## DESCRIPTION OF THE TASK
Check every line of the entries below for the word "Select", and copy the ones that have it.

## RECORDS FOR PROCESSING

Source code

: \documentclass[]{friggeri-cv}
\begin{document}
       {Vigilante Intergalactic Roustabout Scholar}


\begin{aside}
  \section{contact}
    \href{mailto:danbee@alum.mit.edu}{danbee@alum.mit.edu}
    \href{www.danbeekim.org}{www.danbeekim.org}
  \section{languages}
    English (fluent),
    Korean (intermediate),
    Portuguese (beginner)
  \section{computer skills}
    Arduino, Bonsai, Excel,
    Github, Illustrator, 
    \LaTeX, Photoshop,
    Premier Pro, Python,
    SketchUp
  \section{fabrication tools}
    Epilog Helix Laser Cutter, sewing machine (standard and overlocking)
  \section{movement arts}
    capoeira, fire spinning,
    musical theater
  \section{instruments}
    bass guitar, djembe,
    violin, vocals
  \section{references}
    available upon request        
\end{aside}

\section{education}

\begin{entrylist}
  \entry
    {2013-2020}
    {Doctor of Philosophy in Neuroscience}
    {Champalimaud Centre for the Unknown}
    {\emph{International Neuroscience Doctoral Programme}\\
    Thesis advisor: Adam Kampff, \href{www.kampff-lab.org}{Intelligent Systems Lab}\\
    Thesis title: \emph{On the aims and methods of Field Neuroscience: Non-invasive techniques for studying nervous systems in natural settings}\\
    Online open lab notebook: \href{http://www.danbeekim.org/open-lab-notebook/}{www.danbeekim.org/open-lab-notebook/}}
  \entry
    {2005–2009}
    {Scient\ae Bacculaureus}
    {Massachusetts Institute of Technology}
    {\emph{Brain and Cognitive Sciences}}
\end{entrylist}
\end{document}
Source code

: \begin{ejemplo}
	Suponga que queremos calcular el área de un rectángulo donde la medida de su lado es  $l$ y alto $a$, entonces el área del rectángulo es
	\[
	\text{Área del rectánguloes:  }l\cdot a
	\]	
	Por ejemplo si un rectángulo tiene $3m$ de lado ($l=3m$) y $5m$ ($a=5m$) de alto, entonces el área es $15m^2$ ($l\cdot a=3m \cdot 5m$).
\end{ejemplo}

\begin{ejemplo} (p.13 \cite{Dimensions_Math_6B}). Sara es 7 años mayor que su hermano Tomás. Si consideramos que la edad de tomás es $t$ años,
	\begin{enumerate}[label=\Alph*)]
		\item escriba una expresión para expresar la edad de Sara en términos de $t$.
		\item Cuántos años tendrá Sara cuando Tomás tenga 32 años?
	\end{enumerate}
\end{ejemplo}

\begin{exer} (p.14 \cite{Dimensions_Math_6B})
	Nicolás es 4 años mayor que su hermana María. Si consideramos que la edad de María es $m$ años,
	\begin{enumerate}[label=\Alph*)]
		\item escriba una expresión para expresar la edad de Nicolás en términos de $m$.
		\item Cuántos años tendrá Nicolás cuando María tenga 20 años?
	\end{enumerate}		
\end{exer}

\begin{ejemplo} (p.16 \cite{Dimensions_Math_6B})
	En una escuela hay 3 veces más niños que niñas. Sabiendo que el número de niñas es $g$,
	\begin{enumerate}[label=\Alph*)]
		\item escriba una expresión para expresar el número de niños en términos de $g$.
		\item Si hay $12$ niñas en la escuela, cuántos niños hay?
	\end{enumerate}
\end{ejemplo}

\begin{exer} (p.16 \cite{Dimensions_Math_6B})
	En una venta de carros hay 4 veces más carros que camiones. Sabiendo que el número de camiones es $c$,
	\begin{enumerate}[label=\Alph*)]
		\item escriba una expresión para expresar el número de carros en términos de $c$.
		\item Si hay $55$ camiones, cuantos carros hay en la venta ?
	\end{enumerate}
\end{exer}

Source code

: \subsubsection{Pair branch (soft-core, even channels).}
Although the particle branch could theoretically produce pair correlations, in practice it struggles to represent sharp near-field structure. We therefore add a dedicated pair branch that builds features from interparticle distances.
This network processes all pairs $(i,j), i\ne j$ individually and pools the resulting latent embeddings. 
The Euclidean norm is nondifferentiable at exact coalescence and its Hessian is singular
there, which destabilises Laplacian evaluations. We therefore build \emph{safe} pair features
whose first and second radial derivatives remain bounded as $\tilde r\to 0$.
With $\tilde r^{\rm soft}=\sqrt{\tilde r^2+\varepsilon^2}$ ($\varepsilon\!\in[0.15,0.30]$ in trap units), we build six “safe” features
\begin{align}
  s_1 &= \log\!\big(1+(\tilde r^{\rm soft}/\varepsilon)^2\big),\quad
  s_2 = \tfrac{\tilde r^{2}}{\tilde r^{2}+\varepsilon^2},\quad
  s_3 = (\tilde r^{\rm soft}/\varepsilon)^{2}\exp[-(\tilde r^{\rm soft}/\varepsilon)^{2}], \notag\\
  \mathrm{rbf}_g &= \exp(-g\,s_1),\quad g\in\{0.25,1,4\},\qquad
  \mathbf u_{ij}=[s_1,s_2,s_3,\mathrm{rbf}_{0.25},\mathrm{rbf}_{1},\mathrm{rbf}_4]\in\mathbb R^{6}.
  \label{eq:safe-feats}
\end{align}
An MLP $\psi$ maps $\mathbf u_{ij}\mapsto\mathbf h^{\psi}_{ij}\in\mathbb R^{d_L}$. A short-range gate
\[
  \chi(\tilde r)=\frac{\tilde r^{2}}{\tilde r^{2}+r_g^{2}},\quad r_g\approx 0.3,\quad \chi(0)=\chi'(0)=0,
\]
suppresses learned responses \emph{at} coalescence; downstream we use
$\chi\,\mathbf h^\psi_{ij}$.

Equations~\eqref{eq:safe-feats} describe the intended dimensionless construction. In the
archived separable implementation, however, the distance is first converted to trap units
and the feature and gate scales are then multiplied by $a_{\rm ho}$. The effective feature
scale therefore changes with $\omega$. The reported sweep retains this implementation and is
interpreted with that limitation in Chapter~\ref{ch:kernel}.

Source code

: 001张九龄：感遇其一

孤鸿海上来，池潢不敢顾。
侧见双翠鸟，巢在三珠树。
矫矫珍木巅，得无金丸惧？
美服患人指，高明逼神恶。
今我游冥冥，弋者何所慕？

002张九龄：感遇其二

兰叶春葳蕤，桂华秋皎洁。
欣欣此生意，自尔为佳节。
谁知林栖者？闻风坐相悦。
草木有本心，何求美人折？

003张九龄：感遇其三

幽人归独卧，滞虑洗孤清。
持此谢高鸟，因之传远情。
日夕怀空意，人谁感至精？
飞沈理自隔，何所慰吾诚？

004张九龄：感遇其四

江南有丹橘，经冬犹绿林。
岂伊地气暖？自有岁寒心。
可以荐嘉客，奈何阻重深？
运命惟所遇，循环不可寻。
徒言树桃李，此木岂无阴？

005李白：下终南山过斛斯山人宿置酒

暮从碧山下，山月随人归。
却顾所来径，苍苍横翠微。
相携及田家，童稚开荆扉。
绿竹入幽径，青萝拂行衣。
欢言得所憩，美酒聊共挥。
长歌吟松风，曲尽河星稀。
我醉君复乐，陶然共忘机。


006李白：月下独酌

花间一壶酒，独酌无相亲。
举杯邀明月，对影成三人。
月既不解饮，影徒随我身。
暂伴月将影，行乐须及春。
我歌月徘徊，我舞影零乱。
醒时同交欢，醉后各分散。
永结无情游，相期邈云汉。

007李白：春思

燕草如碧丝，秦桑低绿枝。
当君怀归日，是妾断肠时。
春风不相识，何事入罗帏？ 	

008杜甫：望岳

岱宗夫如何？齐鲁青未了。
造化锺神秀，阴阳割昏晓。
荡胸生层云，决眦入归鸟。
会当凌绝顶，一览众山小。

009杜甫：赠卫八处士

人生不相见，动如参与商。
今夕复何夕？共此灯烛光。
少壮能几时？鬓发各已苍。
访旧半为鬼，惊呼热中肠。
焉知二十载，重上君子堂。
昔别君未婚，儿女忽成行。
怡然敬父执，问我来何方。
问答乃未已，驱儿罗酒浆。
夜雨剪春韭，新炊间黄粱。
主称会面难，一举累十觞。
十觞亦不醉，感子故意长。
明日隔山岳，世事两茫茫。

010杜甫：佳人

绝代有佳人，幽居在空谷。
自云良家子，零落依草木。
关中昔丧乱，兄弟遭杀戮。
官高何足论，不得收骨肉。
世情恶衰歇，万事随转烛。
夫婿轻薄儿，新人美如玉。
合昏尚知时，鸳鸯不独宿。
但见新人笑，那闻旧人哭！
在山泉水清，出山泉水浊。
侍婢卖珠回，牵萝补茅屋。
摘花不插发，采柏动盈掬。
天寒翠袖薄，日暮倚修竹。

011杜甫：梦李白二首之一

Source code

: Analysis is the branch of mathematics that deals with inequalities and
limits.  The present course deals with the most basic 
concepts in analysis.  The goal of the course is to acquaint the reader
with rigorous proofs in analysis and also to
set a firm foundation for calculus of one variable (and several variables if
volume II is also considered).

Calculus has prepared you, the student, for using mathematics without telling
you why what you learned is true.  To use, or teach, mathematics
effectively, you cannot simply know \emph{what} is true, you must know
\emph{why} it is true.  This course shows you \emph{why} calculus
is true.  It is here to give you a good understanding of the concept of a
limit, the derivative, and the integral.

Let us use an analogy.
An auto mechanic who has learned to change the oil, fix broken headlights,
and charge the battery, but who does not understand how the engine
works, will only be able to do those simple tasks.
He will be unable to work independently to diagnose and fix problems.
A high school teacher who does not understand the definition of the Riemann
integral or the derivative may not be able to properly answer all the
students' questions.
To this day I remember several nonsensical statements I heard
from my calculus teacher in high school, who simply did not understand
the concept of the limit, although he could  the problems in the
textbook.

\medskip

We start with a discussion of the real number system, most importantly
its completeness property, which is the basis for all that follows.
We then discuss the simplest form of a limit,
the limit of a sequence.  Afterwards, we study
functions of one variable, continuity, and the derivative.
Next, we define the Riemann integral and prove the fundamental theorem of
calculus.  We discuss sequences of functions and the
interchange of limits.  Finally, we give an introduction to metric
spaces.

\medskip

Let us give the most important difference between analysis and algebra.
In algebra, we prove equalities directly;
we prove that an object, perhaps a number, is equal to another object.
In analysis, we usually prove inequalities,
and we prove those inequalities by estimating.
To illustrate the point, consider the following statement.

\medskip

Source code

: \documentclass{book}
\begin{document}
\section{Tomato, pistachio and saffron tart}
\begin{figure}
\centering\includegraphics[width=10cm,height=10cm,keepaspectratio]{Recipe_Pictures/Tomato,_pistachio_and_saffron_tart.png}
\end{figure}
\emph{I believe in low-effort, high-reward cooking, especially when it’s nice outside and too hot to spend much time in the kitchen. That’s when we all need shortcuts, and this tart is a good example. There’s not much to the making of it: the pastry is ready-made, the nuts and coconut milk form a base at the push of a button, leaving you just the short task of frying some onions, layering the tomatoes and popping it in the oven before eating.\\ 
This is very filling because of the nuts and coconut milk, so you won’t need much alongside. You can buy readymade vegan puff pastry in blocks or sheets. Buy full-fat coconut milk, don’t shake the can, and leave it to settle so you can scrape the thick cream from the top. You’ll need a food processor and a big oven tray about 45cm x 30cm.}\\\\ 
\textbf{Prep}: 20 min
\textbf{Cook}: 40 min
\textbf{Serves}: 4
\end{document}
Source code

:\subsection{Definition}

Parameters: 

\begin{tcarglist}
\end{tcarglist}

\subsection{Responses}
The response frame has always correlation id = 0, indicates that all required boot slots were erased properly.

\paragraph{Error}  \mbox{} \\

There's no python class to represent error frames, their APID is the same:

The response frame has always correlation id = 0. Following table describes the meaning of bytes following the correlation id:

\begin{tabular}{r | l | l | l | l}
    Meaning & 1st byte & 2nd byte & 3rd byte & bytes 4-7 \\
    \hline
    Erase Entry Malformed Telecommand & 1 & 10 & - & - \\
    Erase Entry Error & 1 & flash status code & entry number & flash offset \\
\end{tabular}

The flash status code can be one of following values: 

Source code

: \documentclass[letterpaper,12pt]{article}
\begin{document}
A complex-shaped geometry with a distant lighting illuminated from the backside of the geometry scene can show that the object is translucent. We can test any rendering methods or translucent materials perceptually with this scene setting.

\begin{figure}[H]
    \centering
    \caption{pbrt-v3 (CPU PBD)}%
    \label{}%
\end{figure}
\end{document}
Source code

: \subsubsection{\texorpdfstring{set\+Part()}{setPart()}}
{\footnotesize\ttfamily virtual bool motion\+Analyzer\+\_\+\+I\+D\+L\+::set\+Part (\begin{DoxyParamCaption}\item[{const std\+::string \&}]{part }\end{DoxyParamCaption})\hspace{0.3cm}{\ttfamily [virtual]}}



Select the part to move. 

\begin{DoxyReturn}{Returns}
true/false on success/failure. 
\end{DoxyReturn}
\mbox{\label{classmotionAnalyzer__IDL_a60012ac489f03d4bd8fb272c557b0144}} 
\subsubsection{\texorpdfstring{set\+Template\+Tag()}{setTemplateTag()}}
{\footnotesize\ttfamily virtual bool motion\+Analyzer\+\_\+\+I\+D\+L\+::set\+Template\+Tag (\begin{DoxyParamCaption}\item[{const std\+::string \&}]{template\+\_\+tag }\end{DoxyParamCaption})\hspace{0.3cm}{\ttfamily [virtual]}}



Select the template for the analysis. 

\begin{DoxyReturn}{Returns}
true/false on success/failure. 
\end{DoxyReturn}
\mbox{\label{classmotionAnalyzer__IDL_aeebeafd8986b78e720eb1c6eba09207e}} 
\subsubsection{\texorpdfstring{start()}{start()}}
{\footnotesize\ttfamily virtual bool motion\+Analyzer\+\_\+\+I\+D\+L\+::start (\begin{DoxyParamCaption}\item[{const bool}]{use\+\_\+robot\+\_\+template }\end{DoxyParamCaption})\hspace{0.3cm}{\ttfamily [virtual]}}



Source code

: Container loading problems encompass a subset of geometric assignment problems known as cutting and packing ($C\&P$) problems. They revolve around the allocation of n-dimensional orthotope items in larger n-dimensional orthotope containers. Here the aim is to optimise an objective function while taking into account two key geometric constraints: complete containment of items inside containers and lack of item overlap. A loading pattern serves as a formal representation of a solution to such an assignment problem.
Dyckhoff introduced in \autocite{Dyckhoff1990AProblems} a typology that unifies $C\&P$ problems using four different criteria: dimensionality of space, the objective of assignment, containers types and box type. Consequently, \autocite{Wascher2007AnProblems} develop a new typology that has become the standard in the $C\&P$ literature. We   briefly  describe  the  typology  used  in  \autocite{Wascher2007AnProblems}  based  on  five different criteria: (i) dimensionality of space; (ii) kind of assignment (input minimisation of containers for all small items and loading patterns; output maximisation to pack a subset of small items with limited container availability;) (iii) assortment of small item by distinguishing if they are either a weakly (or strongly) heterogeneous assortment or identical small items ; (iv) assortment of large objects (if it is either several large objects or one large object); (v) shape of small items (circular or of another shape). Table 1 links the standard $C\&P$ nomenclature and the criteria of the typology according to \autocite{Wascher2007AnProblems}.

## FINAL ANSWER
Select the part to move. 
Select the template for the analysis. 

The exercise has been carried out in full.